Publié dans les éditions du 21 février 2014
L’ambassadeur d’Ukraine réagit à une chronique du colonel Jean-Louis Dufour publiée dans notre édition du 12 février 2014
«Je me réjouis que votre journal ne reste pas indifférent aux événements dans mon pays(*). Le sujet étant vaste, Monsieur Jean- Louis Dufour a réussi un tableau bien complet des enjeux des débats et confrontations qui animent la vie politique en Ukraine, ce dont je le félicite. Je dois toutefois réagir à quelques points de principe qui, au-delà des facteurs de la crise actuelle -, concernent les fondamentaux de l’Ukraine, avant tout, notamment son européanité.
Je vous saurais gré de publier ma lettre dans la rubrique «Droit de réponse» de votre journal. Ainsi, je tiens à m’opposer à quelques distorsions d’optique et à épingler certaines imprécisions qui se sont glissées dans cet article.
Avant tout, je m’inscris en faux contre l’énoncé du titre (Ukraine «moins européenne que russe»).
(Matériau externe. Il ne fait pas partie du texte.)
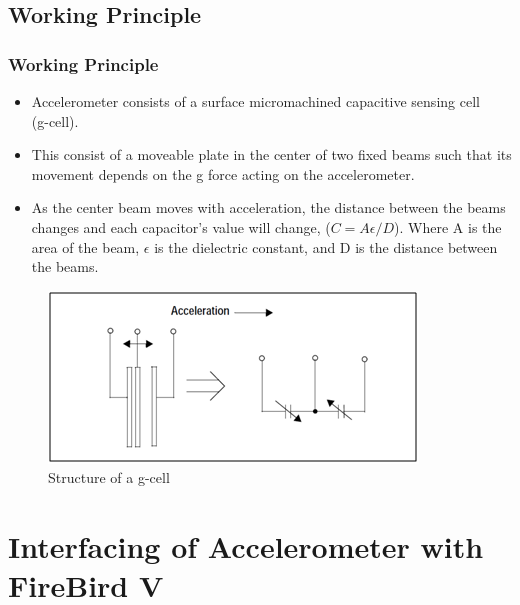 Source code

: \documentclass[table,10pt,red]{beamer}	%
\begin{document}
\subsection{Working Principle}
\begin{frame}
	\frametitle{Working Principle}
 		\pause

\begin{minipage}[c]{0.6\textwidth}
			\begin{itemize}
\justifying
\item <+-|alert@+>  Accelerometer consists of a surface micromachined capacitive sensing cell\\ (g-cell).
\item <+-|alert@+>  This consist of a moveable plate in the center of two fixed beams such that its movement depends on the g force acting on the accelerometer.
\item <+-|alert@+>  As the center beam moves with acceleration, the distance between the beams changes and each capacitor's value will change, ($C = A \epsilon /D$). Where A is the area of the beam, $\epsilon$ is the dielectric constant, and  D is the distance between the beams.


\end{itemize}
		\end{minipage}
\begin{minipage}[c]{0.37\textwidth}
\begin{figure}
\hspace*{5mm}\includegraphics[width=\linewidth]{gcell.png}
\caption{Structure of a g-cell}
\end{figure}
		\end{minipage}

\end{frame}




\section{Interfacing of Accelerometer with FireBird V} 
\end{document}
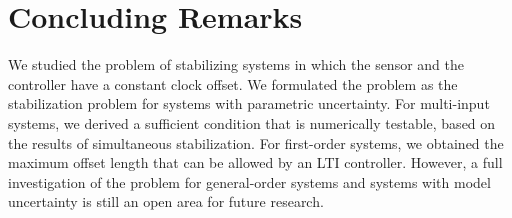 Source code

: \documentclass[letterpaper, 12pt, draftcls, onecolumn]{ieeeconf}
\begin{document}
\section{Concluding Remarks}
We studied the problem of stabilizing systems
in which the sensor and the controller have a constant
clock offset. 
We formulated the problem as the stabilization problem for systems with
parametric uncertainty.
For multi-input systems, we derived 
a sufficient condition that 
is numerically testable,
based on the results of simultaneous stabilization.
For first-order systems,
we obtained
the maximum offset length
that can be allowed by an LTI controller.
However, a full investigation of the problem 
for general-order systems 
and systems with model uncertainty  is still 
an open area for future research.
\end{document}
L’Ukraine, depuis des siècles, est européenne de par sa culture, sans parler de sa situation géographique. Il reste à l’Ukraine à parachever son appartenance à l’Europe en termes de valeurs, en finalisant l’ancrage de l’Etat de droit, de la démocratie et de la bonne gouvernance.
D’autre part, la proximité avec la Russie et certaines références historiques en partage n’impliquent pas l’évidence d’un choix politique ou sociétal. L’évolution de l’Ukraine depuis 22 ans de son Indépendance l’atteste clairement: ses politiques et ses choix sont uniquement pro-ukrainiens. En même temps se rapprocher de l’Union Européenne ne signifie pas pour nous s’éloigner de la Russie, mais adopter un modèle de développement plus efficient. Par conséquent, il est erroné, sinon dégradant, de ne voir que «recherche de tuteur» ou «balancement entre deux influences étrangères» là où il s’agit de choix d’avenir, de la meilleure approche pour mettre en oeuvre les réformes et moderniser le pays. Le président d’Ukraine Viktor Yanukovych n’a-t-il pas rappelé récemment que «l’Ukraine n’acceptera pas de jouer le rôle d’un Etat complémentaire ou subalterne». Quant au rôle de l’Union Européenne dans les événements, il est injuste de la présenter unilatéralement comme soutien de l’opposition : de nombreuses visites à Kyiv de Madame Catherine Ashton, Haut représentant de l’UE pour les affaires étrangères et la politique sécurité, et de Monsieur Stephan Fuele, Commissaire européen, ainsi que leurs nombreux entretiens avec le président d’Ukraine et les leaders des partis politiques, attestent un rôle éminemment constructif de l’UE dans la recherche des solutions à la crise.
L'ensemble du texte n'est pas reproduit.